--- Task statement ---
Copy every line of the material exactly as it stands.

--- Given records ---
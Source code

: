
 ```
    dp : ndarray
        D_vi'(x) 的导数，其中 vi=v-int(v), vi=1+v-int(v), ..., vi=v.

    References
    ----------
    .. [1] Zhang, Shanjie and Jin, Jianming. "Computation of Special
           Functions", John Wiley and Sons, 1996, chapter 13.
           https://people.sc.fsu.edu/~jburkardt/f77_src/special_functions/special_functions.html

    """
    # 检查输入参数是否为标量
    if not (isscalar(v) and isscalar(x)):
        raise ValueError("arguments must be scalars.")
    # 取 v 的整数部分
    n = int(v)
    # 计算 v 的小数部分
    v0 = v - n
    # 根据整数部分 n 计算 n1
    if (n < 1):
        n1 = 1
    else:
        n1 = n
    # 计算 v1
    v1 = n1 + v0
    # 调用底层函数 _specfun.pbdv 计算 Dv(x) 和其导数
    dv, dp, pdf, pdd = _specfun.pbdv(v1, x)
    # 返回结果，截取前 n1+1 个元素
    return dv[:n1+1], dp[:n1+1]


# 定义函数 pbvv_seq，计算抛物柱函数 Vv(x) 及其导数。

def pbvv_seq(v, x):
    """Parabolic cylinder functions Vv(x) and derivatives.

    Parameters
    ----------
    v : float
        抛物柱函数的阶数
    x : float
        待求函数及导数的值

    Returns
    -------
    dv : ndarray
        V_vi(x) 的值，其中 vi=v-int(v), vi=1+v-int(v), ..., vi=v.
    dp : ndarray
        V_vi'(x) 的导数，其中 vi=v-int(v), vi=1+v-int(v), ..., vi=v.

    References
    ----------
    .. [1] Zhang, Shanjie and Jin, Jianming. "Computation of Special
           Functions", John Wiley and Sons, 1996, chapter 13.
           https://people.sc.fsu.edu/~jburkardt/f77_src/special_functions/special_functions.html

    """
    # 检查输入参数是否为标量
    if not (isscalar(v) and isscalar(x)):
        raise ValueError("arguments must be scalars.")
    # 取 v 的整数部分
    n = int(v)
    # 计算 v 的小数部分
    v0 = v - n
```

--- Exercise solution ---
Source code

:
 ```
    dp : ndarray
        D_vi'(x) 的导数，其中 vi=v-int(v), vi=1+v-int(v), ..., vi=v.

    References
    ----------
    .. [1] Zhang, Shanjie and Jin, Jianming. "Computation of Special
           Functions", John Wiley and Sons, 1996, chapter 13.
           https://people.sc.fsu.edu/~jburkardt/f77_src/special_functions/special_functions.html

    """
    # 检查输入参数是否为标量
    if not (isscalar(v) and isscalar(x)):
        raise ValueError("arguments must be scalars.")
    # 取 v 的整数部分
    n = int(v)
    # 计算 v 的小数部分
    v0 = v - n
    # 根据整数部分 n 计算 n1
    if (n < 1):
        n1 = 1
    else:
        n1 = n
    # 计算 v1
    v1 = n1 + v0
    # 调用底层函数 _specfun.pbdv 计算 Dv(x) 和其导数
    dv, dp, pdf, pdd = _specfun.pbdv(v1, x)
    # 返回结果，截取前 n1+1 个元素
    return dv[:n1+1], dp[:n1+1]


# 定义函数 pbvv_seq，计算抛物柱函数 Vv(x) 及其导数。

def pbvv_seq(v, x):
    """Parabolic cylinder functions Vv(x) and derivatives.

    Parameters
    ----------
    v : float
        抛物柱函数的阶数
    x : float
        待求函数及导数的值

    Returns
    -------
    dv : ndarray
        V_vi(x) 的值，其中 vi=v-int(v), vi=1+v-int(v), ..., vi=v.
    dp : ndarray
        V_vi'(x) 的导数，其中 vi=v-int(v), vi=1+v-int(v), ..., vi=v.

    References
    ----------
    .. [1] Zhang, Shanjie and Jin, Jianming. "Computation of Special
           Functions", John Wiley and Sons, 1996, chapter 13.
           https://people.sc.fsu.edu/~jburkardt/f77_src/special_functions/special_functions.html

    """
    # 检查输入参数是否为标量
    if not (isscalar(v) and isscalar(x)):
        raise ValueError("arguments must be scalars.")
    # 取 v 的整数部分
    n = int(v)
    # 计算 v 的小数部分
    v0 = v - n
```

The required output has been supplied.